How Pakistan’s NFCs have outperformed India, Sri Lanka’s

Many companies have opted for inter-corporate financing rather than taking bank loans


Kazim Alam July 04, 2016
Many companies have opted for inter-corporate financing rather than taking bank loans. PHOTO: REUTERS

KARACHI: Credit greases the engine of economic growth. In particular, loans to private-sector businesses are considered a mainstay of the modern economy: credit lets private-sector businesses invest in new plants, machinery, inventory and human resources. New jobs are created, consumption goes up, and so does the GDP.

In contrast, slow growth in private-sector credit uptake leads to fewer jobs, limited expansion in businesses and stagnant income levels.

In short, credit is the oxygen that keeps the economy going.

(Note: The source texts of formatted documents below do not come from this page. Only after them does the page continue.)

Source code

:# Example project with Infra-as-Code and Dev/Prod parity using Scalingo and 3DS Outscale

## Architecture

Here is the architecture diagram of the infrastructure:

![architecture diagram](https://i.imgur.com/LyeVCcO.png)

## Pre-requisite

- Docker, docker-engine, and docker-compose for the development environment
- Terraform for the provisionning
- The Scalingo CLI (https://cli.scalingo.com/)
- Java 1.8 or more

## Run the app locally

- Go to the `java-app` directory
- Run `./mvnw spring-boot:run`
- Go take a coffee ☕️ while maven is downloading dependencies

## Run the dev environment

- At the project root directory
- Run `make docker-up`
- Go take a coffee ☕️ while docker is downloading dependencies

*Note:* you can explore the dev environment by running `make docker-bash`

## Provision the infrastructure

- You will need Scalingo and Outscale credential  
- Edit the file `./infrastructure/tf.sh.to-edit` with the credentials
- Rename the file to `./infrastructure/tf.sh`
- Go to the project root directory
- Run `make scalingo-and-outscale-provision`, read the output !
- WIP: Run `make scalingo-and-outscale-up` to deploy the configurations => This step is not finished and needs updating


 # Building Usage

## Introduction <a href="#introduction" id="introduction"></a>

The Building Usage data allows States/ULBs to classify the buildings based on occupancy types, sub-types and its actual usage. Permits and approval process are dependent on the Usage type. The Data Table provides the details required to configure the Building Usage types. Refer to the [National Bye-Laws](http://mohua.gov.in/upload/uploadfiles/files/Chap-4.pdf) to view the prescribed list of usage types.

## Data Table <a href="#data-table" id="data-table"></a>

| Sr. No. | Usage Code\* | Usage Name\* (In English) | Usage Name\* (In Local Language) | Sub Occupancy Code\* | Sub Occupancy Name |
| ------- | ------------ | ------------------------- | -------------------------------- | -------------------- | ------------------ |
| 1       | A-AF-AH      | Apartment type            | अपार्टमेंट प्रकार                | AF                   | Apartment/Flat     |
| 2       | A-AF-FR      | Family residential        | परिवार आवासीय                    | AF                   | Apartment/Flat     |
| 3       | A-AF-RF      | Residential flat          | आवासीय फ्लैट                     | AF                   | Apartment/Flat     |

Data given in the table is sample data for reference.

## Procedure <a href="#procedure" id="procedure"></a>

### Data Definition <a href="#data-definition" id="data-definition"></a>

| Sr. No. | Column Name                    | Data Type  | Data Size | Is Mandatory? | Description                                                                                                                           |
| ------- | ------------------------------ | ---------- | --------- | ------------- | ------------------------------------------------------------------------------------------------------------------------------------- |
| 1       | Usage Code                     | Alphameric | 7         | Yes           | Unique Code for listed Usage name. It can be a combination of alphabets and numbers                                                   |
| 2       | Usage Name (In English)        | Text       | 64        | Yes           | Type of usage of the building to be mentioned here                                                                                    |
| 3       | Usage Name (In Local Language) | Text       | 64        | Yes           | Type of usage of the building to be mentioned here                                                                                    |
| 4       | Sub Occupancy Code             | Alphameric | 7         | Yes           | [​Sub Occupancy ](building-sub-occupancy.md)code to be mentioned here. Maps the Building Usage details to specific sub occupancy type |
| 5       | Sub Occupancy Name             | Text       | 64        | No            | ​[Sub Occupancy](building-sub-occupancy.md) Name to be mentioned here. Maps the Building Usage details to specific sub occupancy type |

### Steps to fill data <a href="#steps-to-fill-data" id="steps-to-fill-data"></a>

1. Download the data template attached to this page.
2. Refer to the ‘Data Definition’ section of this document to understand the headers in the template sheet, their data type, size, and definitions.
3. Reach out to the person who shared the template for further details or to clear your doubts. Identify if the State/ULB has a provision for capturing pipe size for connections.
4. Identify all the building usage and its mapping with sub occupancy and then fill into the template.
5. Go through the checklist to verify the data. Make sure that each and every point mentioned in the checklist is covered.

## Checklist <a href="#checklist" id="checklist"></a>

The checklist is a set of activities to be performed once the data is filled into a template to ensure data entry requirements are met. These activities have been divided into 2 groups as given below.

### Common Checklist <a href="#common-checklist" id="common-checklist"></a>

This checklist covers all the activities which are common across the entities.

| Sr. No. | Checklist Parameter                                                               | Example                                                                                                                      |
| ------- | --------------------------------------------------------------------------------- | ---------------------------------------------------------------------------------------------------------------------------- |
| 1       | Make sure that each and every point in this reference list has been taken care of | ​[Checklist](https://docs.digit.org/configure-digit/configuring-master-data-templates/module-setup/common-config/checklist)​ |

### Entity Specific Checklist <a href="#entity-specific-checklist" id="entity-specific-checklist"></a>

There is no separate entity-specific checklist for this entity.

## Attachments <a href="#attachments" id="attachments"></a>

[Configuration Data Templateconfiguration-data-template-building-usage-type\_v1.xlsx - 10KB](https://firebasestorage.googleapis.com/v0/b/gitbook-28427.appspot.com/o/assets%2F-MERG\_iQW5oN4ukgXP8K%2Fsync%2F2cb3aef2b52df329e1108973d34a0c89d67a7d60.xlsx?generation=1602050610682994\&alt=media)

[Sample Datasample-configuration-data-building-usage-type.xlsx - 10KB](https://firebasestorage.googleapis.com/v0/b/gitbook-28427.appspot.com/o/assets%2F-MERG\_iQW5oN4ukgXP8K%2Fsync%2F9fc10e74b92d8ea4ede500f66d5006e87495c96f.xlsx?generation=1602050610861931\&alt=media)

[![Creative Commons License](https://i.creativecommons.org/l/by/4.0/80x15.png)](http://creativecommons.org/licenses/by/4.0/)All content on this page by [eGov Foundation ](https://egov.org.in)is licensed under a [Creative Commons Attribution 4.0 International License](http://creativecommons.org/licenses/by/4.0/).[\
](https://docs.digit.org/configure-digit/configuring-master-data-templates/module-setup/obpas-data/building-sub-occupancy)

Pakistan's economic output rising at healthy pace

So what should one make of the fact that banks’ credit to the private sector as a percentage of GDP has dropped by nearly half post-2009?

Of course, GDP growth has been far from satisfactory for the last six years. But what about the profitability of large private-sector companies that are typically the primary recipients of banks’ credit?



Conventional wisdom suggests that the drop in domestic credit – financial resources that deposit-taking entities have loaned to the private sector – is reflective of the unprofitability of large, private enterprises. Why else would banks hold back credit and forego future interest income, after all?

But that is hardly the case with large Pakistani companies, official statistics show.

In a comparative assessment of corporations, in light of credit to the private sector released on July 1, SBP Economist Talha Nadeem used Bloomberg data to study a total of 68 large, non-financial corporations (NFCs) based on their total assets from Pakistan, India and Sri Lanka.

The study concludes that the shortlisted Pakistani NFCs have generated “impressive returns” over the analysis period – particularly post-2011. The key measures that Nadeem used to arrive at this conclusion are return on assets (ROA) and return on common equity (ROCE) ratios – two of the best determinants of corporate profitability.

In fact, Pakistan’s largest NFCs have performed better than their counterparts in India and Sri Lanka in terms of both ROA and ROCE, the study reveals.

“Essentially, these profitability ratios dispel the notion that large Pakistani NFCs are not performing well. In fact, such firms have, on average, consistently posted strong returns in the last few years,” Nadeem says.

This leads to a basic question: why are these large NFCs not taking out more bank loans for rapid expansion if their returns have been so high?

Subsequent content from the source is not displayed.